Sperm are equipped with a unique set of ion channels that orchestrate fertilization. In mouse sperm, the principal K + current (I KSper) is carried by the Slo3 channel, which sets the membrane potential (V m) in a strongly pH i-dependent manner. Here, we show that I KSper in human sperm is activated weakly by pH i and more strongly by Ca 2+. Correspondingly, V m is strongly regulated by Ca 2+ and less so by pH i. We find that inhibitors of Slo3 suppress human I KSper, and we identify the Slo3 protein in the flagellum of human sperm. Moreover, heterologously expressed human Slo3, but not mouse Slo3, is activated by Ca 2+ rather than by alkaline pH i; current–voltage relations of human Slo3 and human I KSper are similar. We conclude that Slo3 represents the principal K + channel in human sperm that carries the Ca 2+-activated I KSper current. We propose that, in human sperm, the progesterone-evoked Ca 2+ influx carried by voltage-gated CatSper channels is limited by Ca 2+-controlled hyperpolarization via Slo3.
A sperm that has been ejaculated into the female reproductive tract must complete a number of tasks to pass on its genes to the next generation.
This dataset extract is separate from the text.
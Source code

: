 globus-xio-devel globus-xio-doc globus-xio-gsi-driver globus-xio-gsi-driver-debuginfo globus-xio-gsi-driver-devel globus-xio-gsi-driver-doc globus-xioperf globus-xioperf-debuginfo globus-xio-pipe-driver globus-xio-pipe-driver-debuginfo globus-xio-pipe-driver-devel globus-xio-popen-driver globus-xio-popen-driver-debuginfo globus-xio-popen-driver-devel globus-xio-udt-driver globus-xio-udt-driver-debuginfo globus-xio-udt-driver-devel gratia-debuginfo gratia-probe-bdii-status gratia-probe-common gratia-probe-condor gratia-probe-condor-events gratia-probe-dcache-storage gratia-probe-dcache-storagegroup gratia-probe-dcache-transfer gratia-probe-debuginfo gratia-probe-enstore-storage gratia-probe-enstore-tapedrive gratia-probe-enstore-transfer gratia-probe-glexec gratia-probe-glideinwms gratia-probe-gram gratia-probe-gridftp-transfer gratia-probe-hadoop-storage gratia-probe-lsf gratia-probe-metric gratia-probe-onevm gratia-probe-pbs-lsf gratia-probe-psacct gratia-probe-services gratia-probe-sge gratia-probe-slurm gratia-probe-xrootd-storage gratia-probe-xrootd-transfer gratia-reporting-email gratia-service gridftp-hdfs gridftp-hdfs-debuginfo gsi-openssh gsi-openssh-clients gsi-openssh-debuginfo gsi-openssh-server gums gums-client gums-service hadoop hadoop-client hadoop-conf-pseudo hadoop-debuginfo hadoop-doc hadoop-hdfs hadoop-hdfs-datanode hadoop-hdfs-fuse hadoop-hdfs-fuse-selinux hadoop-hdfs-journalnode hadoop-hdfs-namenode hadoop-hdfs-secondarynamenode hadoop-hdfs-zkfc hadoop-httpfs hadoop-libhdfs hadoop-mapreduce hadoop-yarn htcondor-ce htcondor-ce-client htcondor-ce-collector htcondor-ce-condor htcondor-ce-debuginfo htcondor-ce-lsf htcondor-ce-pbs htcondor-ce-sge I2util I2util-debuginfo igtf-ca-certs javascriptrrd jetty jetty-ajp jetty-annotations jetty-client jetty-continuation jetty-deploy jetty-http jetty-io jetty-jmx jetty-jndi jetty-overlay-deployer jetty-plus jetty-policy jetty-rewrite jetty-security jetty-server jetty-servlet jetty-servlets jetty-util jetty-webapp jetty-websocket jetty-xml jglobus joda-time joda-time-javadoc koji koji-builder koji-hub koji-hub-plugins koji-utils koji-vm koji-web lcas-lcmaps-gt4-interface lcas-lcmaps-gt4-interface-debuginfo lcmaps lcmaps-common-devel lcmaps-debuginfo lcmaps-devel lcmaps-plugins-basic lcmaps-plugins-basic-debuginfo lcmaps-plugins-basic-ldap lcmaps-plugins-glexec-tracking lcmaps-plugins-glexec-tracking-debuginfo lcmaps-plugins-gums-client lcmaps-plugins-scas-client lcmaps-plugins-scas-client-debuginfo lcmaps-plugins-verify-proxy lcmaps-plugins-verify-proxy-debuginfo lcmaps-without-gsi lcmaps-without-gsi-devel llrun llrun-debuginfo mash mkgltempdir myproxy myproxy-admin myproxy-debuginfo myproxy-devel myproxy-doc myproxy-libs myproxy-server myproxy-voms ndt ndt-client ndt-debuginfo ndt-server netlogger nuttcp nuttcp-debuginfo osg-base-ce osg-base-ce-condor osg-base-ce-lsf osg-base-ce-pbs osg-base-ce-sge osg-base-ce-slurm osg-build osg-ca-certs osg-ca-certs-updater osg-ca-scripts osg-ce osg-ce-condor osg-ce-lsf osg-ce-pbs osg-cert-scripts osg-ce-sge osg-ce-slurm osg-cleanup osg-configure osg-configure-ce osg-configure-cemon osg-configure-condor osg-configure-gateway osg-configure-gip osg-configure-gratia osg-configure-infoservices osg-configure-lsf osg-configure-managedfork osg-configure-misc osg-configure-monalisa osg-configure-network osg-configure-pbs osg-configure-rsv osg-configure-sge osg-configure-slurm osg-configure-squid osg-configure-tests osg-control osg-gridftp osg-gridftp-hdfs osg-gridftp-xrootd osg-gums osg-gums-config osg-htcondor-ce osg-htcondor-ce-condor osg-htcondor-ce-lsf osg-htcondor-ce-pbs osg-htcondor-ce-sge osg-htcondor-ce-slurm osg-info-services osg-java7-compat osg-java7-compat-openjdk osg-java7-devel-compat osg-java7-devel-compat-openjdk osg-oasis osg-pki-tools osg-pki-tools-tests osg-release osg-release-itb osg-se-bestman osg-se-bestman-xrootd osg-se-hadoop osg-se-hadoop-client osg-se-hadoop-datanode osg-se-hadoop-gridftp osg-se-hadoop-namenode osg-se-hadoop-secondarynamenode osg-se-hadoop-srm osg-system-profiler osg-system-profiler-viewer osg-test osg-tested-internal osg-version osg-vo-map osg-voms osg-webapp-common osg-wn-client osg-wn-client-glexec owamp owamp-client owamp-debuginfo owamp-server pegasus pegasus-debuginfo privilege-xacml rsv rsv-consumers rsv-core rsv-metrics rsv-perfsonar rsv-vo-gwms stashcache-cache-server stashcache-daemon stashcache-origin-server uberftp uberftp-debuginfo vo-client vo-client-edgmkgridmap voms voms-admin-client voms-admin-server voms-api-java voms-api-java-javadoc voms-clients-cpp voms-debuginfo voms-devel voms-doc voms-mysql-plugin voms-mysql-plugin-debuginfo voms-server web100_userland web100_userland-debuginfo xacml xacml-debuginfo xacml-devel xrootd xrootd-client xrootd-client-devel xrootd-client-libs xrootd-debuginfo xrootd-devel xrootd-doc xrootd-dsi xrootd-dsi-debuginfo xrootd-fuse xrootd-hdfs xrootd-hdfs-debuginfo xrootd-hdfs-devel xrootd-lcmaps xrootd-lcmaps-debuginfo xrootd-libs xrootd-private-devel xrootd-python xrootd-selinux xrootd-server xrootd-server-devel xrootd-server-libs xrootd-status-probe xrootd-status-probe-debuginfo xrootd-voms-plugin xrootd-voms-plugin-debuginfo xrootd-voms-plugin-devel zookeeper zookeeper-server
First it must travel along a meandering route to encounter an egg, before pushing through a jelly-like coating that surrounds the egg and then, finally, fusing with the egg’s surface membrane. In order to complete these steps and fertilise the egg, a sperm must undergo a process called ‘capacitation’. This process, and a variety of other sperm functions, involves the controlled flux of positive ions into and out of the sperm via specific ion channels that are located in the cell membrane.
The properties of the ion channels that allow protons and calcium ions to move into and out of human sperm are well understood, but less is known about the channels that control the movement of potassium ions. In mice, a channel called Slo3 allows potassium ions to flow out of the sperm and makes the membrane voltage of these cells more negative. Also, in mice, this channel is essential for the sperm to function correctly, and for fertilization. However, in humans, it is unclear if the Slo3 channel is present in sperm and if it performs the same role.
Now, Brenker et al. have shown that the flow of potassium ions out of human sperm occurs via the Slo3 channel, and that human Slo3 is responsible for setting the membrane voltage of these cells. However, whereas the mouse Slo3 channel is opened in response to a decrease in the concentration of protons within the sperm (i.e., an increase of the pH inside the cell), human Slo3 is largely controlled by changes in the levels of calcium ions. An increase in the calcium concentration within the cell opens the human Slo3 channel, more than a decrease in the proton concentration does.
Altogether, Brenker et al. identify Slo3 as the principal potassium channel in human sperm and reveal more fundamental differences between human sperm and mouse sperm. Thereby, this work further stresses the need to be cautious about using mice as a model of male fertility in humans.